> **INSTRUCTIONS FOR THE TASK**
Pick each line that has "LupaDevStudio" out of the records.

> **GIVEN RECORDS**
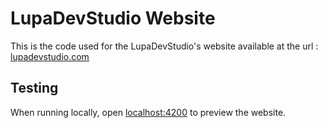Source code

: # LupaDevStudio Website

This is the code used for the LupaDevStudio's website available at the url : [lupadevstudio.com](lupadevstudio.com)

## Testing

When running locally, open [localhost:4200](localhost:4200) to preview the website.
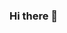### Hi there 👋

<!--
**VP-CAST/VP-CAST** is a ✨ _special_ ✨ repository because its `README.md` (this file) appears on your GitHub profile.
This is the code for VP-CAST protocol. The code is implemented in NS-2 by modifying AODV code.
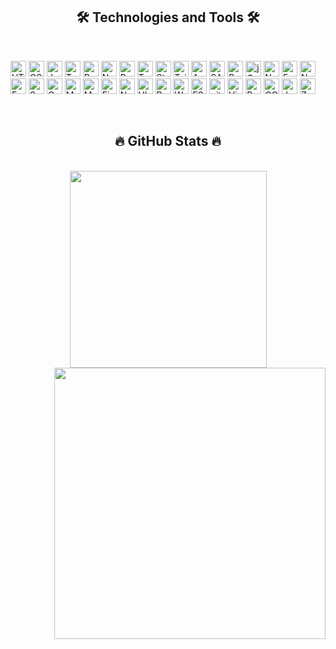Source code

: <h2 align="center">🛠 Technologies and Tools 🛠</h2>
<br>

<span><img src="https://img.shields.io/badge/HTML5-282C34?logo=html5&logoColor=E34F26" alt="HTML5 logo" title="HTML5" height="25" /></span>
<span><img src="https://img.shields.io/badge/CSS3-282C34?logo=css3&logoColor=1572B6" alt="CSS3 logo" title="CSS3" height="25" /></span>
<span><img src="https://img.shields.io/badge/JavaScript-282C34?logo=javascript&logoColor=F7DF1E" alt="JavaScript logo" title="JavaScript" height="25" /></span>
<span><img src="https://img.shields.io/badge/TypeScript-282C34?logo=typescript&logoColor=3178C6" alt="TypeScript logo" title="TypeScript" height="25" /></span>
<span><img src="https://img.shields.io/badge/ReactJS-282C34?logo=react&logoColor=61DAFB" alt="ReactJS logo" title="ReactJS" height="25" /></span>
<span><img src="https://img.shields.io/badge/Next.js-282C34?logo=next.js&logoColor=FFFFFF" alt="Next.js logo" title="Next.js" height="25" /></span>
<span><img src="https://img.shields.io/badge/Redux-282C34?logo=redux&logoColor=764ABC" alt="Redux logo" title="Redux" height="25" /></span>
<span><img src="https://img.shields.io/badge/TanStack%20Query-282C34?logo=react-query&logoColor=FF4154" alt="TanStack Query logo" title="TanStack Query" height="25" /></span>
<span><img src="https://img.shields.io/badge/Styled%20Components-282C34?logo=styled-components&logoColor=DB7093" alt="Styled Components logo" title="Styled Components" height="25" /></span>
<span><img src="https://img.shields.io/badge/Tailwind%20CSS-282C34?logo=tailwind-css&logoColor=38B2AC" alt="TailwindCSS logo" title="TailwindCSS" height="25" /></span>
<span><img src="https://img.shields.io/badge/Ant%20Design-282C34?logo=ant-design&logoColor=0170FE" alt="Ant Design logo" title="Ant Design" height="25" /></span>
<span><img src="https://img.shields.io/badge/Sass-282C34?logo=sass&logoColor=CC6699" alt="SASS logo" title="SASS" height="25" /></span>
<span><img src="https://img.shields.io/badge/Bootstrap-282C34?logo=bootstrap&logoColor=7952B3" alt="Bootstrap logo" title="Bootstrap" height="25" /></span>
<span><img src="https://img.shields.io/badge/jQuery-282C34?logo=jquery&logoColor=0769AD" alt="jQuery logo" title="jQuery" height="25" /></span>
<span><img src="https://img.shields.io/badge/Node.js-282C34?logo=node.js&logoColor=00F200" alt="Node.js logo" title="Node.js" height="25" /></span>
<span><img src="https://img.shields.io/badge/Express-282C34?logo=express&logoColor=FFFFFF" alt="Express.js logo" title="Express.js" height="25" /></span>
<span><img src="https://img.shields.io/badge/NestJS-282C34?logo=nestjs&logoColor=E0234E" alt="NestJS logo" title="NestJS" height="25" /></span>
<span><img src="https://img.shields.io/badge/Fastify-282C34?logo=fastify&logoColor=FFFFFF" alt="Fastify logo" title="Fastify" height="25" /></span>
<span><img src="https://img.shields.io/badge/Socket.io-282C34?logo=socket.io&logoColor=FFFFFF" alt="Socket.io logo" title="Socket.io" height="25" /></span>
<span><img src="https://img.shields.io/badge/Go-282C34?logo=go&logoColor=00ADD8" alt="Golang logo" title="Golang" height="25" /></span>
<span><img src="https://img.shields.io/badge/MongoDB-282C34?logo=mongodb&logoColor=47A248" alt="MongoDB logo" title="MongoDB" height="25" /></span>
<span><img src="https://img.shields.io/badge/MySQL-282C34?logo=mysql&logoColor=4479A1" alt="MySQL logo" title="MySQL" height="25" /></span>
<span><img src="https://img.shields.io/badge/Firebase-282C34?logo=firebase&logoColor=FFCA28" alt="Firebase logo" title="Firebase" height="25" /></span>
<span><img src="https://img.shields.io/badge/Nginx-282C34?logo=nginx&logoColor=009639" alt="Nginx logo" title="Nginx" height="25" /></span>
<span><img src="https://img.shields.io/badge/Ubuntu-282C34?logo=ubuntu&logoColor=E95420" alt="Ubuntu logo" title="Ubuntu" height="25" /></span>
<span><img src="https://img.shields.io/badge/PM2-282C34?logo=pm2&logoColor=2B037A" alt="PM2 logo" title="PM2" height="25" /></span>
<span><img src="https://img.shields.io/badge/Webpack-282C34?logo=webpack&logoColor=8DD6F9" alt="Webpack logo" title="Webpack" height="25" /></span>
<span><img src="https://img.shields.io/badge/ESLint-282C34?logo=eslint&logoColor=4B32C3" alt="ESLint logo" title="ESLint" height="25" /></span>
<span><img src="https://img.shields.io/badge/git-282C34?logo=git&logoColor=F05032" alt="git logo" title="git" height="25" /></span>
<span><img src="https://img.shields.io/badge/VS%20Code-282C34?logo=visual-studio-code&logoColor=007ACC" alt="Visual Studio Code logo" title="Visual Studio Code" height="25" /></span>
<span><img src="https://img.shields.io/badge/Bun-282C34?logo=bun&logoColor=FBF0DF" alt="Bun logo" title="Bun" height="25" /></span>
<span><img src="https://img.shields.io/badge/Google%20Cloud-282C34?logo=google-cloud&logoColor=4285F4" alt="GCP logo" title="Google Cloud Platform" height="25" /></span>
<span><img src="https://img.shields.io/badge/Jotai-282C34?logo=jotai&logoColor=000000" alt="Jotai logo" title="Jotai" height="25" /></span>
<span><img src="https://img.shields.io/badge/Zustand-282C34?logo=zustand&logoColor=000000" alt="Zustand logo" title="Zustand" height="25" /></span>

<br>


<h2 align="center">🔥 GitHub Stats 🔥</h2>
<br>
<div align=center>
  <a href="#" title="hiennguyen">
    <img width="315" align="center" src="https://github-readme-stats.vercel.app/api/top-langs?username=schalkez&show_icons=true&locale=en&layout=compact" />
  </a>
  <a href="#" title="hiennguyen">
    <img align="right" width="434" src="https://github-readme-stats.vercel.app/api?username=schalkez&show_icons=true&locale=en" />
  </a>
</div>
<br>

...

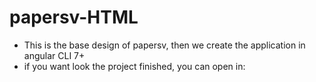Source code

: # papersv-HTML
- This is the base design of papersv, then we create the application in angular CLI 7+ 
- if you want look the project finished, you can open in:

> **REPLY TO THE EXERCISE**
: # LupaDevStudio Website
This is the code used for the LupaDevStudio's website available at the url : [lupadevstudio.com](lupadevstudio.com)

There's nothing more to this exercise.